URA is one of the features of undergraduate education in CUHK-Shenzhen. This research funding, specifically designed for undergraduates, will train students'ability to explore the unknown and conduct research.


Applicants for the URA program must be undergraduates at the Chinese University of Hong Kong, Shenzhen and should have completed one academic year of study prior to the commencement of the research project. Through the application materials and the interview, the URA Committee will select the best candidates according to the students' academic performance, research proposal reference letters. Successful applicants will be funded by the University and carry out research under the guidance of their supervisors. Each student needs to submit a project completion report to the committee after the project is done.


The Robot and Intelligent Manufacturing Laboratory attaches great importance to students' scientific professional quality. In December 2017, undergraduates Zhang Guilin and Lei Xiangyu, led by Prof. Qian Huihuan, reported on their research work of two laboratories at the IEEE International Conference on Robotics and Biomimetics (ROBIO). Their papers were included in ROBIO 2017 conference proceedings.


Xu Yanheng joined the Robotics and Intelligent Manufacturing Laboratory and the Pinocchio Club at the end of August 2017. My research interests are in materials informatics. “Although I am not a material student, after the introduction of the laboratory by teachers and the seniors, I had a great interest in material physics. ” He said. The research can be simply described as the application of artificial intelligence in engineering materials. Specifically, the genetic algorithm is used to construct the crystal phase of the materials, and then the physical characteristics of the respective materials are selected through reverse feedback from the point of molecular orbital characteristics. In this process, finding a stable and undetected structure is more difficult, and it is likely to consume a large number of computing resources. Many materials are found to be already existing after optimized or difficult to be statically or thermodynamically stable. In contrast, the TE-C36 Carbon the research team selected was derived from a recently discovered T-Carbon and more stable in energy and entropy, which made the study fewer detours. In general, the paper mainly expounds some properties of this new structure and proves that it can be stable under the theory.

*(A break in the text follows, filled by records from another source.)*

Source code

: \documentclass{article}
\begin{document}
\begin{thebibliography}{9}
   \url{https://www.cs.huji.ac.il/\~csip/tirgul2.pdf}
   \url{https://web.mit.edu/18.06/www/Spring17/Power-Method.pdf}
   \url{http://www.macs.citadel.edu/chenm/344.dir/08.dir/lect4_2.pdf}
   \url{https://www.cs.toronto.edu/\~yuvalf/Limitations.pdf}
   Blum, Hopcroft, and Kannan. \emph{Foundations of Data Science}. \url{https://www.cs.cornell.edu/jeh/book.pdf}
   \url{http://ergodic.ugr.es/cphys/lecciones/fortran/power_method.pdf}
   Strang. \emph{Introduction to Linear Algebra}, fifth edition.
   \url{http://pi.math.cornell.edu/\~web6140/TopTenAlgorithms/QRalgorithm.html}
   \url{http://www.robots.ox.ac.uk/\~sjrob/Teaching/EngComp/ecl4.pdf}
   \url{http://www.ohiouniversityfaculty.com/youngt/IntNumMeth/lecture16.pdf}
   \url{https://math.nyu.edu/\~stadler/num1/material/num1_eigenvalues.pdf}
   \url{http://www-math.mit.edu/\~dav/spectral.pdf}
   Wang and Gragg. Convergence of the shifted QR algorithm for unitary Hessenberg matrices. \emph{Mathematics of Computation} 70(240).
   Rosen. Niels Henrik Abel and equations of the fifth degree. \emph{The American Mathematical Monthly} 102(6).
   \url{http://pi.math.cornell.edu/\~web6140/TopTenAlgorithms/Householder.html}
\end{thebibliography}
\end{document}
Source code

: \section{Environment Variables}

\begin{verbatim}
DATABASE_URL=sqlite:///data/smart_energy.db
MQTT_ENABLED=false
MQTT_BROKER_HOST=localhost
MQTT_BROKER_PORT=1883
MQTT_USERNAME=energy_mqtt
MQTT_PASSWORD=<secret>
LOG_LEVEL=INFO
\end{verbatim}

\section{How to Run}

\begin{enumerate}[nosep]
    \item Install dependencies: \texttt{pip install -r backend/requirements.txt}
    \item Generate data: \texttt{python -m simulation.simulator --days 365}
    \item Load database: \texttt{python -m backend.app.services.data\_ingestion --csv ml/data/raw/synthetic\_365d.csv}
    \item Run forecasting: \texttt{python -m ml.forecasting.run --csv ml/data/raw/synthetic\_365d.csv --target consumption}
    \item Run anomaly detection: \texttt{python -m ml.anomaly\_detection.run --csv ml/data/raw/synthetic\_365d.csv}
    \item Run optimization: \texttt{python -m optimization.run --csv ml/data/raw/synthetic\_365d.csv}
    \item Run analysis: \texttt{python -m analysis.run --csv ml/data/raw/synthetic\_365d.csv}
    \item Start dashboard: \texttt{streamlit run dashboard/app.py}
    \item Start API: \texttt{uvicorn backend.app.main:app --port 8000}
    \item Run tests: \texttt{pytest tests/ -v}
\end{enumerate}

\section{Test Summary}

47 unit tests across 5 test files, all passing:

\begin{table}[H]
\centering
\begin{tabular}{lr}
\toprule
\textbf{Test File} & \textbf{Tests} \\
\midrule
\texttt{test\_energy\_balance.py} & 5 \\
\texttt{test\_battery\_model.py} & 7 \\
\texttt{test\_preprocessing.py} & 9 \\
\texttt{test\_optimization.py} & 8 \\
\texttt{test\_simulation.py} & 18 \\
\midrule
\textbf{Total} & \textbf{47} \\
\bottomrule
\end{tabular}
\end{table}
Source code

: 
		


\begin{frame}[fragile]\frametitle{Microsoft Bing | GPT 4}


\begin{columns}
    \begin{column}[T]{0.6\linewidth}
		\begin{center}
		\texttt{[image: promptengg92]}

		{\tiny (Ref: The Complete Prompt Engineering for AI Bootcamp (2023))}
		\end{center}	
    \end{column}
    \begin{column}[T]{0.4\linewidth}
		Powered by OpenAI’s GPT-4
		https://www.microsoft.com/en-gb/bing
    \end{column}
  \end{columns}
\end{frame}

“The teachers and seniors of Robotics Lab and Pinocchio Club gave me a great help and encouragement. The good work done by my friends Zhang Guilin and Lei Xiangyu under the guidance of Prof. Qian Huihuan also pushed me forward so that I could keep working hard. At the beginning of the research work, Professor Zhu Xi explained to me the whole material science research method, the reasons to calculate these physical quantities, the significance of their representation, and what kind of structure can be deemed stable and so on. He also taught me a lot of material big data knowledge. He would also make suggestions on the results I got during the calculation and analysis. Dr. Lu Yihua from the lab taught me a lot of software usage related to material simulation and machine learning, and also helped me to solve various abnormalities that occurred in the calculation process. At the same time, with the approval of Associate Vice President Professor Cai Xiaoqiang, I received the help of the Undergraduate Research Awards (URA) to support my further research.” He said.


 During research, Xu Yanheng had modified the paper and optimized the data for many times. He said The research work of excellence and rigorous argumentation not only enabled him to master a lot of theoretical knowledge of materials science, but also helped him learn a lot of application prospects related to artificial intelligence. “In the process, I have laid a solid professional foundation with a broader perspective and more opportunities ahead. Most importantly, I can understand and learn real cutting-edge technologies,” He said.